Segment Open
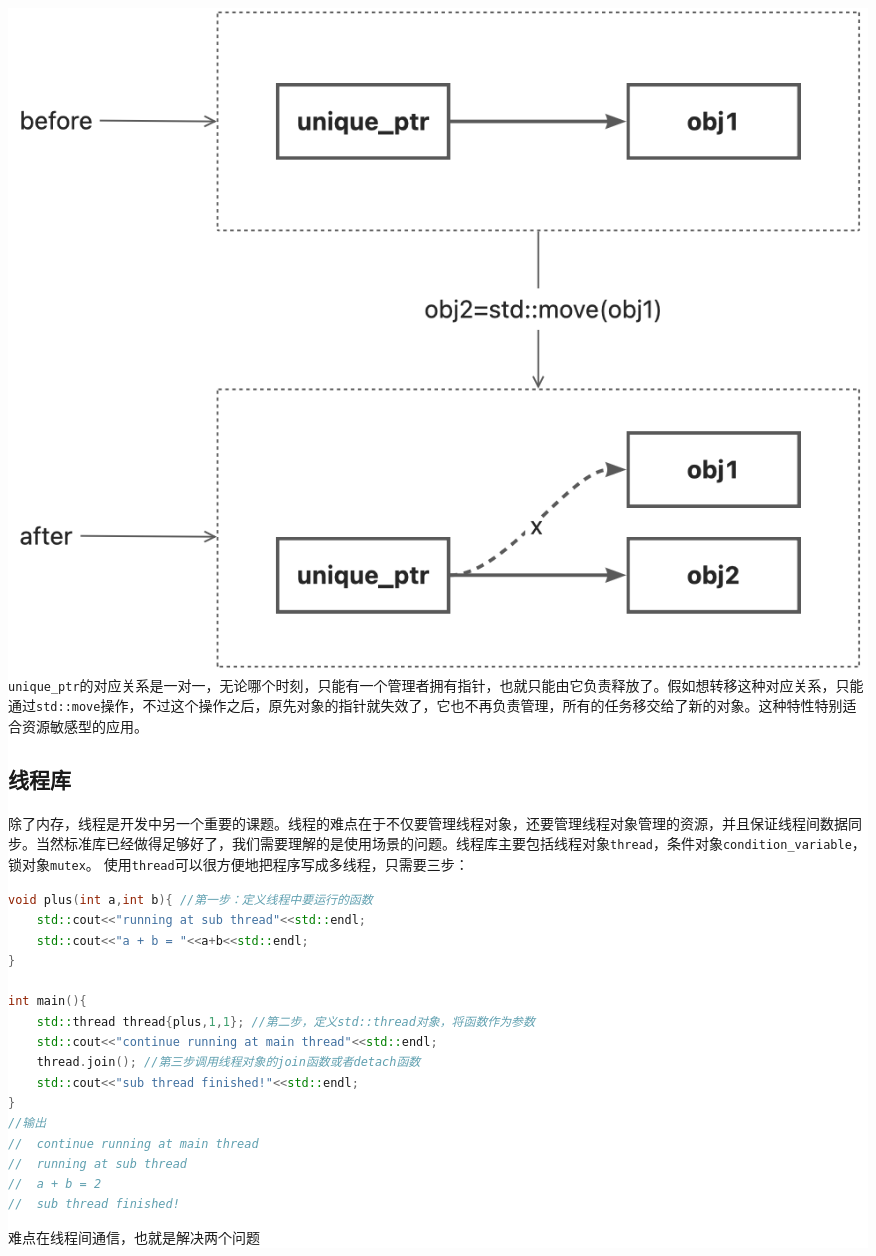 ![unique_ptr](./unique_ptr.jpg)
`unique_ptr`的对应关系是一对一，无论哪个时刻，只能有一个管理者拥有指针，也就只能由它负责释放了。假如想转移这种对应关系，只能通过`std::move`操作，不过这个操作之后，原先对象的指针就失效了，它也不再负责管理，所有的任务移交给了新的对象。这种特性特别适合资源敏感型的应用。
## 线程库
除了内存，线程是开发中另一个重要的课题。线程的难点在于不仅要管理线程对象，还要管理线程对象管理的资源，并且保证线程间数据同步。当然标准库已经做得足够好了，我们需要理解的是使用场景的问题。线程库主要包括线程对象`thread`，条件对象`condition_variable`，锁对象`mutex`。
使用`thread`可以很方便地把程序写成多线程，只需要三步：
```cpp
void plus(int a,int b){ //第一步：定义线程中要运行的函数
    std::cout<<"running at sub thread"<<std::endl;
    std::cout<<"a + b = "<<a+b<<std::endl;
}

int main(){
    std::thread thread{plus,1,1}; //第二步，定义std::thread对象，将函数作为参数
    std::cout<<"continue running at main thread"<<std::endl;
    thread.join(); //第三步调用线程对象的join函数或者detach函数
    std::cout<<"sub thread finished!"<<std::endl;
}
//输出
//	continue running at main thread
//	running at sub thread
// 	a + b = 2
// 	sub thread finished!
```
难点在线程间通信，也就是解决两个问题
Segment Closed
→ Assigned task
From the records above, pick out and copy each line holding the word "finished".

→ Exercise answer
    std::cout<<"sub thread finished!"<<std::endl;
// 	sub thread finished!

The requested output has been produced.